FIGURE 20-6 Ventricular extrastimulation (VES) during supraventricular tachycardia (SVT). VESs were delivered at progressively shorter coupling intervals during a narrow complex SVT with concentric atrial activation sequence. Timing of the anticipated anterograde His bundle (HB) activation is indicated by the blue arrows. The first VES is delivered during HB refractoriness and fails to reset the tachycardia, a phenomenon that does not help in the differential diagnosis. The second VES is delivered slightly earlier but still during HB refractoriness, and it does accelerate the following atrial activation. Atrial activation sequence during the reset atrial complex is identical to that during SVT. This observation excludes atrioventricular nodal reentrant tachycardia (AVNRT), and favors orthodromic atrioventricular reentrant tachycardia (AVRT), but does not exclude the rare example of atrial tachycardia (AT) with a bystander bypass tract (BT) with atrial insertion close to the AT focus. The third VES is delivered during HB refractoriness (within 40 milliseconds before the anticipated anterograde HB activation) and it terminates the tachycardia without conducting to the atrium. This observation, when reproducible, excludes both AVNRT and AT, and proves that the tachycardia is an orthodromic AVRT.

Termination

Termination of AVNRT with a single VES is difficult and occurs rarely when the tachycardia CL is less than 350 milliseconds; such termination favors the diagnosis of orthodromic AVRT, which can usually be readily terminated by single or double VESs. Termination of the SVT with a VES delivered when the HB is refractory excludes AVNRT (see Fig. 20-6). It also excludes AT, except for cases of AT associated with the presence of an innocent bystander BT mediating VA conduction.
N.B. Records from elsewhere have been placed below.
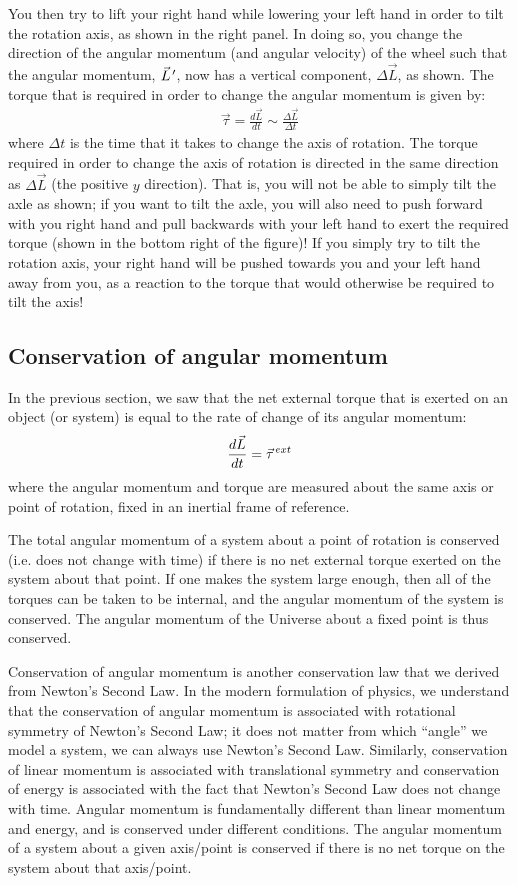 You then try to lift your right hand while lowering your left hand in order to tilt the rotation axis, as shown in the right panel. In doing so, you change the direction of the angular momentum (and angular velocity) of the wheel such that the angular momentum, $\pvec L'$, now has a vertical component, $\Delta \vec L$, as shown. The torque that is required in order to change the angular momentum is given by:
\begin{align*}
\vec \tau = \frac{d\vec L}{dt} \sim \frac{\Delta \vec L}{\Delta t}
\end{align*}
where $\Delta t$ is the time that it takes to change the axis of rotation. The torque required in order to change the axis of rotation is directed in the same direction as $\Delta \vec L$ (the positive $y$ direction). That is, you will not be able to simply tilt the axle as shown; if you want to tilt the axle, you will also need to push forward with you right hand and pull backwards with your left hand to exert the required torque (shown in the bottom right of the figure)! If you simply try to tilt the rotation axis, your right hand will be pushed towards you and your left hand away from you, as a reaction to the torque that would otherwise be required to tilt the axis!

\subsection{Conservation of angular momentum}
In the previous section, we saw that the net external torque that is exerted on an object (or system) is equal to the rate of change of its angular momentum:
\begin{align*}
\frac{d\vec L}{dt} = \pvec \tau^{ext}
\end{align*}
where the angular momentum and torque are measured about the same axis or point of rotation, fixed in an inertial frame of reference.

The total angular momentum of a system about a point of rotation is conserved (i.e. does not change with time) if there is no net external torque exerted on the system about that point. If one makes the system large enough, then all of the torques can be taken to be internal, and the angular momentum of the system is conserved. The angular momentum of the Universe about a fixed point is thus conserved.

Conservation of angular momentum is another conservation law that we derived from Newton's Second Law. In the modern formulation of physics, we understand that the conservation of angular momentum is associated with rotational symmetry of Newton's Second Law; it does not matter from which ``angle'' we model a system, we can always use Newton's Second Law. Similarly, conservation of linear momentum is associated with translational symmetry and conservation of energy is associated with the fact that Newton's Second Law does not change with time. Angular momentum is fundamentally different than linear momentum and energy, and is conserved under different conditions. The angular momentum of a system about a given axis/point is conserved if there is no net torque on the system about that axis/point.



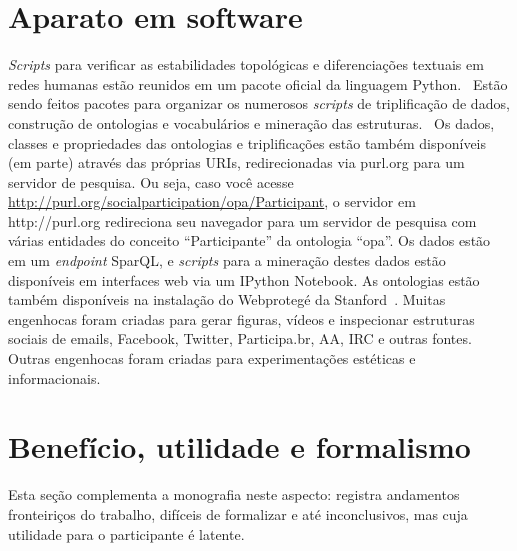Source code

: \documentclass[a4paper,openright,12pt]{report} %
\begin{document}
\section{Aparato em software}
\emph{Scripts} para verificar as estabilidades topológicas e diferenciações textuais em redes humanas estão reunidos em um pacote oficial da linguagem Python.~\cite{gmanePack}
Estão sendo feitos pacotes para organizar os numerosos \emph{scripts}
de triplificação de dados, construção de ontologias e vocabulários e mineração das
estruturas.~\cite{participation, percolation} 
Os dados, classes e propriedades das
ontologias e triplificações estão também disponíveis (em parte)
através das próprias URIs, redirecionadas via purl.org
para um servidor de pesquisa. Ou seja,
caso você acesse \url{http://purl.org/socialparticipation/opa/Participant},
o servidor em http://purl.org redireciona seu navegador para
um servidor de pesquisa com várias entidades do conceito ``Participante''
da ontologia ``opa''.
Os dados estão em um \emph{endpoint} SparQL, e \emph{scripts} para a mineração
destes dados estão disponíveis em interfaces web via um
IPython Notebook. As ontologias estão também disponíveis
na instalação do Webprotegé da Stanford~\cite{pnud5}.
Muitas engenhocas foram criadas para gerar figuras, vídeos e inspecionar
estruturas sociais de emails, Facebook, Twitter, Participa.br, AA, IRC e outras
fontes.~\cite{appGMANE,social,ensaaio,ensaio}
Outras engenhocas foram criadas para experimentações estéticas e
informacionais.~\cite{mmissa,ocupagov,gmanePack,mm}

\section{Benefício, utilidade e formalismo}
Esta seção complementa a monografia neste aspecto:
registra andamentos fronteiriços do trabalho, difíceis de formalizar e até inconclusivos,
mas cuja utilidade para o participante é latente.
\end{document}
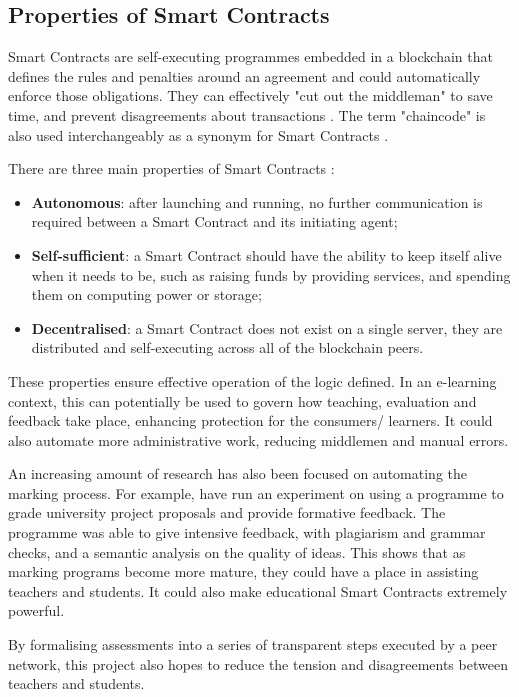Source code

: \subsection{Properties of Smart Contracts}
Smart Contracts are self-executing programmes embedded in a blockchain that defines the rules and penalties around an agreement and
could automatically enforce those obligations. They can effectively "cut out the middleman" to save time, and prevent disagreements
about transactions \citep{gulhane2017ibm}. The term "chaincode" is also used interchangeably as a synonym for
Smart Contracts \citep[p.6]{valenta2017comparison}.

There are three main properties of Smart Contracts \citep[p.16]{swan2015blockchain}:

\begin{itemize}
	\setlength\itemsep{0em}
	\item \textbf{Autonomous}: after launching and running, no further communication is required between a Smart Contract
	      and its initiating agent;
	\item \textbf{Self-sufficient}: a Smart Contract should have the ability to keep itself alive when it needs to be,
	      such as raising funds by providing services, and spending them on computing power or storage;
	\item \textbf{Decentralised}: a Smart Contract does not exist on a single server, they are distributed and self-executing
	      across all of the blockchain peers.
\end{itemize}

These properties ensure effective operation of the logic defined. In an e-learning context, this can potentially
be used to govern how teaching, evaluation and feedback take place, enhancing protection for the consumers/ learners. 
It could also automate more administrative work, reducing middlemen and manual errors.

An increasing amount of research has also been focused on automating the marking process. For example, \citet{al2012auto} have run 
an experiment on using a programme to grade university project proposals and provide formative feedback. The programme was 
able to give intensive feedback, with plagiarism and grammar checks, and a semantic analysis on the quality of ideas.
This shows that as marking programs become more mature, they could have a place in assisting teachers and students. 
It could also make educational Smart Contracts extremely powerful.

By formalising assessments into a series of transparent steps executed by a peer network, this project also hopes to 
reduce the tension and disagreements between teachers and students.

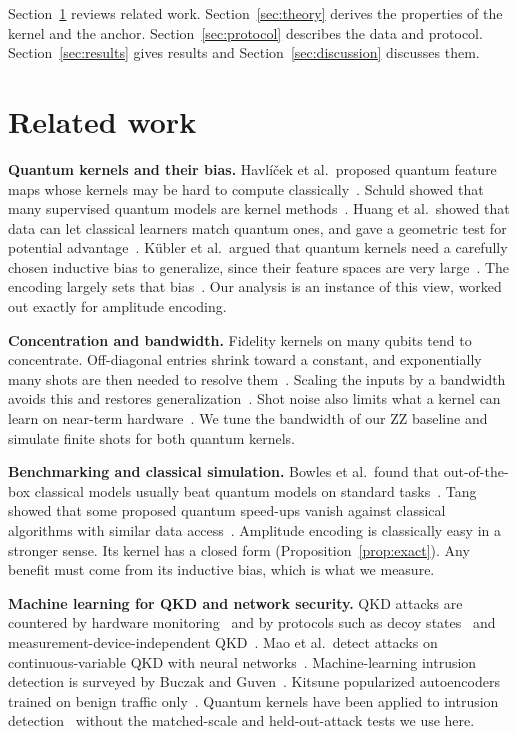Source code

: \documentclass[pdflatex,sn-mathphys-num,lineno]{sn-jnl}
\theoremstyle{thmstyleone}
\begin{document}
Section~\ref{sec:related} reviews related work. Section~\ref{sec:theory} derives
the properties of the kernel and the anchor. Section~\ref{sec:protocol} describes
the data and protocol. Section~\ref{sec:results} gives results and
Section~\ref{sec:discussion} discusses them.

\section{Related work}
\label{sec:related}

\textbf{Quantum kernels and their bias.} Havl\'i\v{c}ek et al.\ proposed quantum
feature maps whose kernels may be hard to compute
classically~\cite{havlicek2019supervised}. Schuld showed that many supervised
quantum models are kernel methods~\cite{schuld2021supervised}. Huang et al.\
showed that data can let classical learners match quantum ones, and gave a
geometric test for potential advantage~\cite{huang2021power}. K\"ubler et al.\
argued that quantum kernels need a carefully chosen inductive bias to generalize,
since their feature spaces are very large~\cite{kubler2021inductive}. The encoding
largely sets that bias~\cite{schuld2021effect,larose2020robust}. Our analysis is
an instance of this view, worked out exactly for amplitude encoding.

\textbf{Concentration and bandwidth.} Fidelity kernels on many qubits tend to
concentrate. Off-diagonal entries shrink toward a constant, and exponentially many
shots are then needed to resolve them~\cite{thanasilp2024exponential}. Scaling the
inputs by a bandwidth avoids this and restores
generalization~\cite{shaydulin2022importance,canatar2022bandwidth}. Shot noise
also limits what a kernel can learn on near-term
hardware~\cite{wang2021towards,hubregtsen2022training}. We tune the bandwidth of
our ZZ baseline and simulate finite shots for both quantum kernels.

\textbf{Benchmarking and classical simulation.} Bowles et al.\ found that
out-of-the-box classical models usually beat quantum models on standard
tasks~\cite{bowles2024better}. Tang showed that some proposed quantum speed-ups
vanish against classical algorithms with similar data
access~\cite{tang2019quantum}. Amplitude encoding is classically easy in a
stronger sense. Its kernel has a closed form (Proposition~\ref{prop:exact}). Any
benefit must come from its inductive bias, which is what we measure.

\textbf{Machine learning for QKD and network security.} QKD attacks are countered
by hardware monitoring~\cite{dasilva2012monitoring} and by protocols such as decoy
states~\cite{lo2005decoy} and measurement-device-independent
QKD~\cite{lo2012measurement}. Mao et al.\ detect attacks on continuous-variable QKD
with neural networks~\cite{mao2020detecting}. Machine-learning intrusion detection
is surveyed by Buczak and Guven~\cite{buczak2016survey}. Kitsune popularized
autoencoders trained on benign traffic only~\cite{mirsky2018kitsune}. Quantum
kernels have been applied to intrusion
detection~\cite{kalinin2023security,suryotrisongko2022evaluating} without the
matched-scale and held-out-attack tests we use here.
\end{document}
Reproducible termination of the SVT with a VES not followed by atrial activation excludes AT (see Fig. 18-29) and, if this occurs with a VES delivered while the HB is refractory, it excludes both AT and AVNRT (see Fig. 20-6).

Ventriculoatrial Dissociation

When overdrive ventricular pacing during SVT fails to accelerate the atrial CL to the pacing CL (i.e., the ventricles are dissociated from the tachycardia), AVRT is excluded, AT is the most likely diagnosis, but AVNRT is still possible.

Atrial Activation Sequence

As noted, the retrograde atrial activation sequence during ventricular pacing during the SVT is usually similar to that during the SVT in the setting of AVNRT and orthodromic AVRT, because it should conduct over the tachycardia retrograde limb. On the other hand, the retrograde atrial activation sequence during ventricular pacing is usually different from that during AT, except for ATs originating close to the AV junction. A pitfall of this criterion is the presence of a bystander AV BT, which can provide another retrograde route capable of mediating retrograde conduction during ventricular pacing without being part of the SVT circuit. In this setting, ventricular pacing can result in a retrograde atrial activation sequence different from that of AVNRT or orthodromic AVRT. The presence of such an AV BT, however, is generally easy to verify with ventricular stimulation during NSR.

Entrainment

Ventricular pacing is almost always able to entrain AVNRT and orthodromic AVRT and, if 1:1 VA conduction is maintained, reentrant AT. Entrainment of the SVT by RV pacing can help differentiate orthodromic AVRT from AVNRT by evaluating the VA interval during SVT versus that during pacing, and also by evaluating the post-pacing interval (PPI). The ventricle and atrium are activated in sequence during orthodromic AVRT and during ventricular pacing, but in parallel during AVNRT. Therefore, the VA interval during orthodromic AVRT approximates that during ventricular pacing (see Fig. 18-30). In contrast, the VA interval during AVNRT would be much shorter than that during ventricular pacing (see Fig. 17-18). In general, a difference in the VA interval (ΔVA [VA_pacing – VA_SVT]) greater than 85 milliseconds is consistent with AVNRT, whereas a ΔVA of less than 85 milliseconds is consistent with orthodromic AVRT (Fig. 20-8).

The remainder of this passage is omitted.